Parma, in the northern region of Emilia-Romagna in Italy, is famous for its cheese production. Approximately 160,000 tons of Parmigiano Reggiano is produced here annually.
But cow’s milk cheese is not the only product from the region bound for refrigerated aisles. After almost two years of R&D, Parma-based Dreamfarm is launching its first line of plant-based cheese alternatives.
Proprietary tech developed
The start-up is kicking off production with vegan alternatives to two iconic cheeses: mozzarella and spreadable cheese. Both offerings are based on almond paste.
The mozzarella alternative leverages a proprietary, patent pending process method capable of developing this type of product in a liquid form ‘for the first time’.
According to the start-up, the aim is to ‘revolutionise’ the plant-based cheese segment with a limited number of ingredients, ‘excellent’ nutritional characteristics, and sustainable packaging.
The current market of plant-based cheese offerings is ‘limited’ and for the most part, ‘nutritionally unbalanced’, noted Dreamfarm.
“After two years of testing, we are very satisfied with the first two products we are bringing to the market,” said co-founder Mattia Sandei. “It wasn’t easy to create healthy plant-based alternatives to two iconic Italian products while maintaining a similar texture.”

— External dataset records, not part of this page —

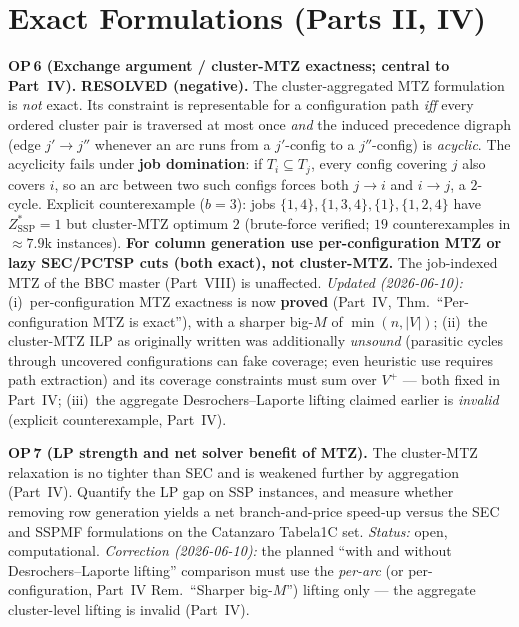 \documentclass[11pt,a4paper]{article}
\newcommand{\ZSSP}{Z_{\mathrm{SSP}}^{*}}
\begin{document}
\section{Exact Formulations (Parts II, IV)}
\begin{op}
\textbf{OP\,6 (Exchange argument / cluster-MTZ exactness; central to Part~IV).} \textbf{RESOLVED (negative).} The cluster-aggregated MTZ formulation is \emph{not} exact. Its constraint is representable for a configuration path \emph{iff} every ordered cluster pair is traversed at most once \emph{and} the induced precedence digraph (edge $j'\!\to\!j''$ whenever an arc runs from a $j'$-config to a $j''$-config) is \emph{acyclic}. The acyclicity fails under \textbf{job domination}: if $T_i\subseteq T_j$, every config covering $j$ also covers $i$, so an arc between two such configs forces both $j\!\to\!i$ and $i\!\to\!j$, a $2$-cycle. Explicit counterexample ($b=3$): jobs $\{1,4\},\{1,3,4\},\{1\},\{1,2,4\}$ have $\ZSSP=1$ but cluster-MTZ optimum $2$ (brute-force verified; $19$ counterexamples in $\approx7.9$k instances). \textbf{For column generation use per-configuration MTZ or lazy SEC/PCTSP cuts (both exact), not cluster-MTZ.} The job-indexed MTZ of the BBC master (Part~VIII) is unaffected.
\emph{Updated (2026-06-10):} (i)~per-configuration MTZ exactness is now
\textbf{proved} (Part~IV, Thm.\ ``Per-configuration MTZ is exact''), with a
sharper big-$M$ of $\min(n,|V|)$; (ii)~the cluster-MTZ ILP as originally written
was additionally \emph{unsound} (parasitic cycles through uncovered
configurations can fake coverage; even heuristic use requires path extraction)
and its coverage constraints must sum over $V^{+}$ --- both fixed in Part~IV;
(iii)~the aggregate Desrochers--Laporte lifting claimed earlier is
\emph{invalid} (explicit counterexample, Part~IV).
\end{op}
\begin{op}
\textbf{OP\,7 (LP strength and net solver benefit of MTZ).} The cluster-MTZ relaxation is no
tighter than SEC and is weakened further by aggregation (Part~IV). Quantify the LP gap on SSP
instances, and measure whether removing row
generation yields a net branch-and-price speed-up versus the SEC and SSPMF formulations on the
Catanzaro Tabela1C set. \emph{Status:} open, computational.
\emph{Correction (2026-06-10):} the planned ``with and without
Desrochers--Laporte lifting'' comparison must use the \emph{per-arc} (or
per-configuration, Part~IV Rem.\ ``Sharper big-$M$'') lifting only --- the
aggregate cluster-level lifting is invalid (Part~IV).
\end{op}
\end{document}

Plant-based mozzarella alternative achieves Nutri-Score A
A significant proportion of vegan cheese offerings on the market are based on coconut oil and modified starches. But Dreamfarm is taking a different approach: fermented almonds.
“Unlike other proposals on the market, which are often based on coconut oil and modified starches, we decided to start with almonds, which are naturally available in the Mediterranean area,” explained co-founder Maddalena Zononi.
Eliminating coconut oil from production also helps reduce the products’ saturated fat content, compared to oil and starch-based alternatives. Dreamfarm’s plant-based mozzarella alternative contains 0.9g saturated fat, 0.4g salt, and 0.1g sugar. According to nutrition labelling scheme Nutri-Score, the product scores an ‘A’.
As to its protein content, CEO Giovanni Menozzi explained the product is ‘still behind conventional products’. But, ‘much higher’ than almost all other plant-based alternatives. “We offer lower levels of fat and salt compared to both conventional and alternative products,” Menozzi told FoodNavigator.
Almonds sourced from the Mediterranean, not California
Using almonds, rather that other plant-based proteins, does raise questions around sustainability. While conventional dairy is responsible for greater greenhouse gas emissions than almonds, almond production requires more water than any other dairy alternative.
When asked how Dreamfarm stacks up against dairy and dairy-free alternatives, CEO Menozzi explained that the start-up does not source its almonds from ‘intensive Californian production’, but rather uses ‘Mediterranean almonds that mainly grow with rainwater’.
“We use very few ingredients, avoiding for example coconut oil that is usually the main ingredient for all this in this food category.”
Co-founder Zanoni, too, highlighted that the start-up is ‘pursuing’ sustainability with investments in recyclable or biodegradable packaging.
Dreamfarm is now launching onto the Italian market, but wants to be available – from ‘day one’ – to European consumers ‘more used’ to plant-based alternatives.
“We believe early adopters will be people already [following a] plant-based regime, but believe our products could become mainstream, especially when applied to specific recipes such as pizza or sandwiches,” CEO Menozzi told this publication.
The start-up is currently in conversation with some ‘big chains’ to discuss potential partnerships. “They all have great demand for plant-based [cheese alternatives], but until now they have resigned themselves to having mediocre products.”